* Directions
Go through the data below and return each line containing the word "left".

* Items listed in a dataset
........

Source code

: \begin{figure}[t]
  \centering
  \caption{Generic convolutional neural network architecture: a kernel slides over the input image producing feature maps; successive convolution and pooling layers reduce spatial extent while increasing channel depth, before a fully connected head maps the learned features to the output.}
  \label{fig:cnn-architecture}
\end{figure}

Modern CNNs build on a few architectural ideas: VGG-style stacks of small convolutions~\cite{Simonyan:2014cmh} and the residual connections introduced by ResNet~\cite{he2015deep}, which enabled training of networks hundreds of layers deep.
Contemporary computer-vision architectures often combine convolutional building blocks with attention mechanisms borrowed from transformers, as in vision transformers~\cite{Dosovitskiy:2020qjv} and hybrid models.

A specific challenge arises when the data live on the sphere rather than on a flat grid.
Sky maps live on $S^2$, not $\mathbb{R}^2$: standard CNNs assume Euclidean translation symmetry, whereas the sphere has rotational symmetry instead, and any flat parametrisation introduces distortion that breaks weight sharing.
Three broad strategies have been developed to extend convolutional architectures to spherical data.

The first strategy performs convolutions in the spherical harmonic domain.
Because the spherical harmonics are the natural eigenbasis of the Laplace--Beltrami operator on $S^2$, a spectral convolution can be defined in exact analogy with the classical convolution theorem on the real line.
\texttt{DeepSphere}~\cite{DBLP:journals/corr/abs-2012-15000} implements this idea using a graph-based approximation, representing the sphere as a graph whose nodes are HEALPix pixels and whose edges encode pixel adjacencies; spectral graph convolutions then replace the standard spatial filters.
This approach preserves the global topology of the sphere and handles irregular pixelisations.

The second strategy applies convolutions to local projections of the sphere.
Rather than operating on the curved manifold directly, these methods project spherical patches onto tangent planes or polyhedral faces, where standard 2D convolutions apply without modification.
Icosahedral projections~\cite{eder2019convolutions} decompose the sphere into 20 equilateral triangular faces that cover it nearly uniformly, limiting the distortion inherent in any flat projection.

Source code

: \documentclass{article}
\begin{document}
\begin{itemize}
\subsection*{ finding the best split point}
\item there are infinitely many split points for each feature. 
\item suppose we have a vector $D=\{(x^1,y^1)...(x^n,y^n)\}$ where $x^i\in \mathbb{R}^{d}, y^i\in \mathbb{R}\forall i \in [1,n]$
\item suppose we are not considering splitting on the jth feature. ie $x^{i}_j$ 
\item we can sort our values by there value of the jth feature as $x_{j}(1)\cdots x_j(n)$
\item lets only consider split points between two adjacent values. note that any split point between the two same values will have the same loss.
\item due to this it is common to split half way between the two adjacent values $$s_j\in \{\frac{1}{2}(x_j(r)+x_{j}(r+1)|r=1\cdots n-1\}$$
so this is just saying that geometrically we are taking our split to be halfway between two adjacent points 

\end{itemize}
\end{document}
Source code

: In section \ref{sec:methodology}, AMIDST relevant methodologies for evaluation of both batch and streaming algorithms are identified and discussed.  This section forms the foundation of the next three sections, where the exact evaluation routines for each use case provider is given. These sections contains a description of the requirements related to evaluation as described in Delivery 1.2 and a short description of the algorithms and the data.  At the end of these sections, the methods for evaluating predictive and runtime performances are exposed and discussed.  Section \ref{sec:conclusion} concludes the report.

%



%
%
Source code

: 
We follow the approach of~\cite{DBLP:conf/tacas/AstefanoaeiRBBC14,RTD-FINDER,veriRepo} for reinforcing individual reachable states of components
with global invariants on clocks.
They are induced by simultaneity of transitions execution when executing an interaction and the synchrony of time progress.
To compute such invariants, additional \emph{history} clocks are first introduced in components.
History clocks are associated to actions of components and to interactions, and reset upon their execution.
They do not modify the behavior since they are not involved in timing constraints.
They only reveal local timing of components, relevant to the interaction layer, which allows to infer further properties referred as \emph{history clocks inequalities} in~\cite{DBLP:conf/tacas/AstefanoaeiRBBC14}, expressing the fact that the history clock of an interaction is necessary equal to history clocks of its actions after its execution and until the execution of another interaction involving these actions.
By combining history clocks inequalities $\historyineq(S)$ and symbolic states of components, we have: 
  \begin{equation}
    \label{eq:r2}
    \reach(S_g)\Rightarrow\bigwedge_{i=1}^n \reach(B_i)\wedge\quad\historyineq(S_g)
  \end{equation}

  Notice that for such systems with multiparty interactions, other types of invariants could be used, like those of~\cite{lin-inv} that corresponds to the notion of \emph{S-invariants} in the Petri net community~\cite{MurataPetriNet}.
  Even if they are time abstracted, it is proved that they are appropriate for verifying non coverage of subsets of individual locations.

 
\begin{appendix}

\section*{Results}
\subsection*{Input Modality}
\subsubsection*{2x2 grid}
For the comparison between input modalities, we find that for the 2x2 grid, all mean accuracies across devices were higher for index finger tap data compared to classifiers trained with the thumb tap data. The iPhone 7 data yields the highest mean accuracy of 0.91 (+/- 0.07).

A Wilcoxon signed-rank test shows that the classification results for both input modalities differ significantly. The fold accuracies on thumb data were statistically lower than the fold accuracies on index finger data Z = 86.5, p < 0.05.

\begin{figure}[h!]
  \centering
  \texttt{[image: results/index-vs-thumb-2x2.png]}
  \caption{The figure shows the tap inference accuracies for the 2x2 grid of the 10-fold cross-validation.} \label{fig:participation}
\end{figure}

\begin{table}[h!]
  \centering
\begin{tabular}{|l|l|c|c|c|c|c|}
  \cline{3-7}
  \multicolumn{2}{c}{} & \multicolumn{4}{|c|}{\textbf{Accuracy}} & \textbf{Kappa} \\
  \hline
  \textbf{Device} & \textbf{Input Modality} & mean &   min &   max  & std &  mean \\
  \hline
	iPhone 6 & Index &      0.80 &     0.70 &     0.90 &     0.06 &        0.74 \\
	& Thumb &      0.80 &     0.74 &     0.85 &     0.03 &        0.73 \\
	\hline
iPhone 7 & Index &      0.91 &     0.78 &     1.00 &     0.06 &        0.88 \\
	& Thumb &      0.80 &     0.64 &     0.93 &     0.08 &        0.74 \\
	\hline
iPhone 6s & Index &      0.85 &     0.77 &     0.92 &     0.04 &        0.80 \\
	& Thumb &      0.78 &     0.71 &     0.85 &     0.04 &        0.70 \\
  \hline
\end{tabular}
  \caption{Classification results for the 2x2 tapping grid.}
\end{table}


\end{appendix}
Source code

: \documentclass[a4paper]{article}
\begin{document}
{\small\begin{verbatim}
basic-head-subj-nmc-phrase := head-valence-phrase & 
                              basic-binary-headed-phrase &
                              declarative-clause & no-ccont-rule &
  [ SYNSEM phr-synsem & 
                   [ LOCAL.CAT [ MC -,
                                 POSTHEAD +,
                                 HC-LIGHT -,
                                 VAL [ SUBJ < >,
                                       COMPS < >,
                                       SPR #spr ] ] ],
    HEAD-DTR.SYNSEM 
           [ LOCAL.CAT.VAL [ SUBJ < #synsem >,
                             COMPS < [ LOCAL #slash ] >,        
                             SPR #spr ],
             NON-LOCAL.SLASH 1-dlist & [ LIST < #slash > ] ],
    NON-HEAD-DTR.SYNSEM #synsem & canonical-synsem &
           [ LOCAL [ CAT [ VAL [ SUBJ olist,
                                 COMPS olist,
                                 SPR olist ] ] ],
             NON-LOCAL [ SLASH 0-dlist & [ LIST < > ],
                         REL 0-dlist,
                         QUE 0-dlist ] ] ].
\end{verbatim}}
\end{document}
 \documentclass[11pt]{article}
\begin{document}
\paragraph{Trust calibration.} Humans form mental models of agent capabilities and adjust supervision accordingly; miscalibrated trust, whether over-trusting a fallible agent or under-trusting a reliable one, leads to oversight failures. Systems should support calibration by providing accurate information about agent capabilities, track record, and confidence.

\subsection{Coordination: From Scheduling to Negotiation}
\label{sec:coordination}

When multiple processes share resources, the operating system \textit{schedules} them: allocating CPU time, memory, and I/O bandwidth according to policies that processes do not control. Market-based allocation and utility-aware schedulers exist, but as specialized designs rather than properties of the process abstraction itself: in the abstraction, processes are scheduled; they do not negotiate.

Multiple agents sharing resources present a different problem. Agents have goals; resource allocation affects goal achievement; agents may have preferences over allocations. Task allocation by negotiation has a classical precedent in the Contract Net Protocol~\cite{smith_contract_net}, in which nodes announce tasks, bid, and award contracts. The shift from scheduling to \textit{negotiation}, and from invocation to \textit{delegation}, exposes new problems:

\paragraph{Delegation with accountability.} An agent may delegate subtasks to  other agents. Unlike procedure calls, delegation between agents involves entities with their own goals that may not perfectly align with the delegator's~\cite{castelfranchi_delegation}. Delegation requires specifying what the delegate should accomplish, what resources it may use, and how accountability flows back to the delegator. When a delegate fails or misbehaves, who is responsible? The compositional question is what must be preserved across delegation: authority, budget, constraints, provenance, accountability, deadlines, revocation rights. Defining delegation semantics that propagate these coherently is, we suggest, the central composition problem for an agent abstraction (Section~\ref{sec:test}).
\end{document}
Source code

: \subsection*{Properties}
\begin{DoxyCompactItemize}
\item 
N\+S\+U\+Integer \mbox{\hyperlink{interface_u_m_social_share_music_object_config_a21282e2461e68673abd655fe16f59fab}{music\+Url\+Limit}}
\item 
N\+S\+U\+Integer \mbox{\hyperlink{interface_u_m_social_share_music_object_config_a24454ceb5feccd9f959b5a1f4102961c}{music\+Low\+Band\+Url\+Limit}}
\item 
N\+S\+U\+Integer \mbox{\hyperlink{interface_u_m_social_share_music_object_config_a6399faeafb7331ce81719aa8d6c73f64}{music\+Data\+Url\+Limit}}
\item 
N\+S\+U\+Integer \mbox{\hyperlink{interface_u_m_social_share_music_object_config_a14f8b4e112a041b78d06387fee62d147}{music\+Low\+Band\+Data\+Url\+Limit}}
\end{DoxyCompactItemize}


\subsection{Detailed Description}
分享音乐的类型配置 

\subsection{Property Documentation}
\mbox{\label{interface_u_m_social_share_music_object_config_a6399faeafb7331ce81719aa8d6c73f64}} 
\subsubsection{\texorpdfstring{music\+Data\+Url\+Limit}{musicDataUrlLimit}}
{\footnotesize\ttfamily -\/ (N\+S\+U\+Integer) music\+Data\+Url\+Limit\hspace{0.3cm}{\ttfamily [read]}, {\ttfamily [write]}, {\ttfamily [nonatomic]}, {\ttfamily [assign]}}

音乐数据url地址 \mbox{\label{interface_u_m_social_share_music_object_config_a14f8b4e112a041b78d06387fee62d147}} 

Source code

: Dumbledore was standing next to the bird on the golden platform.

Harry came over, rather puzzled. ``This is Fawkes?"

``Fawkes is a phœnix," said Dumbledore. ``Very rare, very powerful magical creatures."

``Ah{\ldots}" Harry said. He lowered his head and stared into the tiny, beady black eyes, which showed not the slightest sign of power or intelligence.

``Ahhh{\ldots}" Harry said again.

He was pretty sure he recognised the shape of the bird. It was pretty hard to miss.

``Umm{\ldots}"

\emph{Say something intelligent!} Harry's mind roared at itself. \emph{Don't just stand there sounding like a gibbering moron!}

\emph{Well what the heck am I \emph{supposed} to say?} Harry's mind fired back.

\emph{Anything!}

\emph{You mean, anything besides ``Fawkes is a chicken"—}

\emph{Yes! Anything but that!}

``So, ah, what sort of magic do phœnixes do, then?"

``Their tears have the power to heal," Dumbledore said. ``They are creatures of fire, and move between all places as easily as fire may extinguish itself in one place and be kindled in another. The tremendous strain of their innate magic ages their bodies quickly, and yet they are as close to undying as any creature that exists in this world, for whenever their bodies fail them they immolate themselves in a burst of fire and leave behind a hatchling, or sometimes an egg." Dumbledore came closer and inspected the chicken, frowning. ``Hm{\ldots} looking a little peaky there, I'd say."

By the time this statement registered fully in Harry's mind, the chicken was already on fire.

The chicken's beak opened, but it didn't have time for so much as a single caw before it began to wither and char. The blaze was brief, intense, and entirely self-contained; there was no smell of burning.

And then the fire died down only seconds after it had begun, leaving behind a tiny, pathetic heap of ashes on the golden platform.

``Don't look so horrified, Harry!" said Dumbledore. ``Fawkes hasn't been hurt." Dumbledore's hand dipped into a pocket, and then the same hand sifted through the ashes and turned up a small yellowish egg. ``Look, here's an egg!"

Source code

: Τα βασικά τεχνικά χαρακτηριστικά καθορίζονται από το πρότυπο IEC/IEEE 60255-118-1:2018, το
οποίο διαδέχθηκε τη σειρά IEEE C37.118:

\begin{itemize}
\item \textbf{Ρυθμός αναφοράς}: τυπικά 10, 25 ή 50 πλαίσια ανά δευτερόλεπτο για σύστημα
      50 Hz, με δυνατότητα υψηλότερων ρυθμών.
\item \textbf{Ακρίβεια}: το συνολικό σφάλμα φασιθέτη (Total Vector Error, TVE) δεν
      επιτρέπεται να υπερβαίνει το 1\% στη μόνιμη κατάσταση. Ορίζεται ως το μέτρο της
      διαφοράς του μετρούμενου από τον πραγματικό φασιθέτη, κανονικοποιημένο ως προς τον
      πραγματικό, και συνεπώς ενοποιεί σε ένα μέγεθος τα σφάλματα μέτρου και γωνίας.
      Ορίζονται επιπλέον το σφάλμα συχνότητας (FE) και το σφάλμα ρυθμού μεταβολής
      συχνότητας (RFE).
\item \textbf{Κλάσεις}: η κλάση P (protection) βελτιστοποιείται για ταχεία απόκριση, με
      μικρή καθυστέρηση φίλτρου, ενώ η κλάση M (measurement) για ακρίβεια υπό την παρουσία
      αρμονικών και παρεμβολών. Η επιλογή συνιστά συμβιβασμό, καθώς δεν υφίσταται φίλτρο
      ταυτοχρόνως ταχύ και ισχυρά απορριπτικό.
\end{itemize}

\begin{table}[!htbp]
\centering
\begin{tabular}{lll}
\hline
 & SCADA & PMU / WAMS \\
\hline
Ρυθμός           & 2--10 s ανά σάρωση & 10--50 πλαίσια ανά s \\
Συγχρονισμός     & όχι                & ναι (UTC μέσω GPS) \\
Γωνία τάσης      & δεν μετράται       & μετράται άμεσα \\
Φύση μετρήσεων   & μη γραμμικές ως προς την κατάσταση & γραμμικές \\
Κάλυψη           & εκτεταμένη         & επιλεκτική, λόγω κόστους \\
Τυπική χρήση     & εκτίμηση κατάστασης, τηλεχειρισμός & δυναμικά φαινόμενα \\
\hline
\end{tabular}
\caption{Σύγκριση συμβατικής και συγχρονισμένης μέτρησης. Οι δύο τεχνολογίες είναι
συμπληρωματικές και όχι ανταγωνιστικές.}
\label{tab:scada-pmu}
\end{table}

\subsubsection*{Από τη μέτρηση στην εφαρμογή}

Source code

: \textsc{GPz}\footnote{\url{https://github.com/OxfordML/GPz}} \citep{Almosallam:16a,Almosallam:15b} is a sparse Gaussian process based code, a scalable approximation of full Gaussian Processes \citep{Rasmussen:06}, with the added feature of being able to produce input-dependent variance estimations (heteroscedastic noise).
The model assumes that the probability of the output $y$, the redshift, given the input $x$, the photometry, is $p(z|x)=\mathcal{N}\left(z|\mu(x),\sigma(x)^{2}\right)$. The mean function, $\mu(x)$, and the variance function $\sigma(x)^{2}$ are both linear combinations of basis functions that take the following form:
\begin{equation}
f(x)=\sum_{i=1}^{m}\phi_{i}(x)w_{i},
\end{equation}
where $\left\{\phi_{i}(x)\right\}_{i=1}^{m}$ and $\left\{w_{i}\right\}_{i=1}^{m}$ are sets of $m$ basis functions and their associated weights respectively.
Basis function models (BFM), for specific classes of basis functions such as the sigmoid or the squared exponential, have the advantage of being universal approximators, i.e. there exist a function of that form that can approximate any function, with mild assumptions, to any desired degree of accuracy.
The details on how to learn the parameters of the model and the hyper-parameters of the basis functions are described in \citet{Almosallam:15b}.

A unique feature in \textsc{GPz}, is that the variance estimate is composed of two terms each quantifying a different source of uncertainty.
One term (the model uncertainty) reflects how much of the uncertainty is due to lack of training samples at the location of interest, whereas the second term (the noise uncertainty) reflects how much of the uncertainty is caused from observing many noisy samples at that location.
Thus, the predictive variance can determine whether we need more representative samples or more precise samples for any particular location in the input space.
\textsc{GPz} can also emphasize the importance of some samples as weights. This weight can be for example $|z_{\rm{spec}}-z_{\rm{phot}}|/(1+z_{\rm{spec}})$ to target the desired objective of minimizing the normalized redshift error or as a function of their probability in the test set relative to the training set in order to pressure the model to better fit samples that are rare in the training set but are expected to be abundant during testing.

........

* Response
The model assumes that the probability of the output $y$, the redshift, given the input $x$, the photometry, is $p(z|x)=\mathcal{N}\left(z|\mu(x),\sigma(x)^{2}\right)$. The mean function, $\mu(x)$, and the variance function $\sigma(x)^{2}$ are both linear combinations of basis functions that take the following form:
where $\left\{\phi_{i}(x)\right\}_{i=1}^{m}$ and $\left\{w_{i}\right\}_{i=1}^{m}$ are sets of $m$ basis functions and their associated weights respectively.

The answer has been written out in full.